>>>>>
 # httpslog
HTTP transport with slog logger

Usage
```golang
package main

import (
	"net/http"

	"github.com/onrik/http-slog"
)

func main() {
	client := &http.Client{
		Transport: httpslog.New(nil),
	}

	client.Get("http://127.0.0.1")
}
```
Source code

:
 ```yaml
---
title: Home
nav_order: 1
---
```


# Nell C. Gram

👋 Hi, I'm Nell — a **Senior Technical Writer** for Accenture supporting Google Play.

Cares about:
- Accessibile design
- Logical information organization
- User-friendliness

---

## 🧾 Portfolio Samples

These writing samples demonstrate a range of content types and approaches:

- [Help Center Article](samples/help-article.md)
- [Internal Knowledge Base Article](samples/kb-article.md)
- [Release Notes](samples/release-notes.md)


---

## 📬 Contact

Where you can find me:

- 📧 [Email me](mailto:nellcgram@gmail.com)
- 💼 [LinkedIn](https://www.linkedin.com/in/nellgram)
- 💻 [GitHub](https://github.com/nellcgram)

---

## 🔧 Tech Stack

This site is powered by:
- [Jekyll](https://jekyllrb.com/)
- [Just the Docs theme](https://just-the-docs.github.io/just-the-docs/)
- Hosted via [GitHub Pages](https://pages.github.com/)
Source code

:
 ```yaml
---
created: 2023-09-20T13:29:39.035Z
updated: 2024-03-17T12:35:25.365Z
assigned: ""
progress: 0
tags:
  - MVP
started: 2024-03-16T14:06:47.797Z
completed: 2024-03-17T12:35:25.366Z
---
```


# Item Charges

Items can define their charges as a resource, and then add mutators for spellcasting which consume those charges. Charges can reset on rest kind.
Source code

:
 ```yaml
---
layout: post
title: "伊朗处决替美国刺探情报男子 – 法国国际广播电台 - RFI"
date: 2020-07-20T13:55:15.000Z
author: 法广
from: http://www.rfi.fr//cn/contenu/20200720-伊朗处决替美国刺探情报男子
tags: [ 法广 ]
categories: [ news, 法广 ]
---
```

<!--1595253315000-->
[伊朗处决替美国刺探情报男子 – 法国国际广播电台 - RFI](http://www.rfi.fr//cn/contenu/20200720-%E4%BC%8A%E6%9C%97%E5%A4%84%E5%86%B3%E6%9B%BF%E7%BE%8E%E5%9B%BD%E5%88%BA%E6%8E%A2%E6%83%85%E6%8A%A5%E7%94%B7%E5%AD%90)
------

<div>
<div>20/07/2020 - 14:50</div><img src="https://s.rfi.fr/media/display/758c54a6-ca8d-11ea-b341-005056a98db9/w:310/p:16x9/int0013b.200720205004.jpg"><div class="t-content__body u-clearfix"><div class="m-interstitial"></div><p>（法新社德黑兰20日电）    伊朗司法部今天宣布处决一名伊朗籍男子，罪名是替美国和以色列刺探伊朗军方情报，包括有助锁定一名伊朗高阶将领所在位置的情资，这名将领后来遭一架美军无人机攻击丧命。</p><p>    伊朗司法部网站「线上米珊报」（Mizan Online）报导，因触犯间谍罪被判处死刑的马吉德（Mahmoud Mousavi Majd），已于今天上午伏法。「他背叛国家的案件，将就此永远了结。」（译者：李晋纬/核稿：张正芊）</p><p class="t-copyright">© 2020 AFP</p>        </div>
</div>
<<<<<
- [What the task asks]: Please return every entry exactly as it appears.

- [Worked solution]:
 # httpslog
HTTP transport with slog logger

Usage
```golang
package main

import (
	"net/http"

	"github.com/onrik/http-slog"
)

func main() {
	client := &http.Client{
		Transport: httpslog.New(nil),
	}

	client.Get("http://127.0.0.1")
}
```
Source code

:
 ```yaml
---
title: Home
nav_order: 1
---
```


# Nell C. Gram

👋 Hi, I'm Nell — a **Senior Technical Writer** for Accenture supporting Google Play.

Cares about:
- Accessibile design
- Logical information organization
- User-friendliness

---

## 🧾 Portfolio Samples

These writing samples demonstrate a range of content types and approaches:

- [Help Center Article](samples/help-article.md)
- [Internal Knowledge Base Article](samples/kb-article.md)
- [Release Notes](samples/release-notes.md)


---

## 📬 Contact

Where you can find me:

- 📧 [Email me](mailto:nellcgram@gmail.com)
- 💼 [LinkedIn](https://www.linkedin.com/in/nellgram)
- 💻 [GitHub](https://github.com/nellcgram)

---

## 🔧 Tech Stack

This site is powered by:
- [Jekyll](https://jekyllrb.com/)
- [Just the Docs theme](https://just-the-docs.github.io/just-the-docs/)
- Hosted via [GitHub Pages](https://pages.github.com/)
Source code

:
 ```yaml
---
created: 2023-09-20T13:29:39.035Z
updated: 2024-03-17T12:35:25.365Z
assigned: ""
progress: 0
tags:
  - MVP
started: 2024-03-16T14:06:47.797Z
completed: 2024-03-17T12:35:25.366Z
---
```


# Item Charges

Items can define their charges as a resource, and then add mutators for spellcasting which consume those charges. Charges can reset on rest kind.
Source code

:
 ```yaml
---
layout: post
title: "伊朗处决替美国刺探情报男子 – 法国国际广播电台 - RFI"
date: 2020-07-20T13:55:15.000Z
author: 法广
from: http://www.rfi.fr//cn/contenu/20200720-伊朗处决替美国刺探情报男子
tags: [ 法广 ]
categories: [ news, 法广 ]
---
```

<!--1595253315000-->
[伊朗处决替美国刺探情报男子 – 法国国际广播电台 - RFI](http://www.rfi.fr//cn/contenu/20200720-%E4%BC%8A%E6%9C%97%E5%A4%84%E5%86%B3%E6%9B%BF%E7%BE%8E%E5%9B%BD%E5%88%BA%E6%8E%A2%E6%83%85%E6%8A%A5%E7%94%B7%E5%AD%90)
------

<div>
<div>20/07/2020 - 14:50</div><img src="https://s.rfi.fr/media/display/758c54a6-ca8d-11ea-b341-005056a98db9/w:310/p:16x9/int0013b.200720205004.jpg"><div class="t-content__body u-clearfix"><div class="m-interstitial"></div><p>（法新社德黑兰20日电）    伊朗司法部今天宣布处决一名伊朗籍男子，罪名是替美国和以色列刺探伊朗军方情报，包括有助锁定一名伊朗高阶将领所在位置的情资，这名将领后来遭一架美军无人机攻击丧命。</p><p>    伊朗司法部网站「线上米珊报」（Mizan Online）报导，因触犯间谍罪被判处死刑的马吉德（Mahmoud Mousavi Majd），已于今天上午伏法。「他背叛国家的案件，将就此永远了结。」（译者：李晋纬/核稿：张正芊）</p><p class="t-copyright">© 2020 AFP</p>        </div>
</div>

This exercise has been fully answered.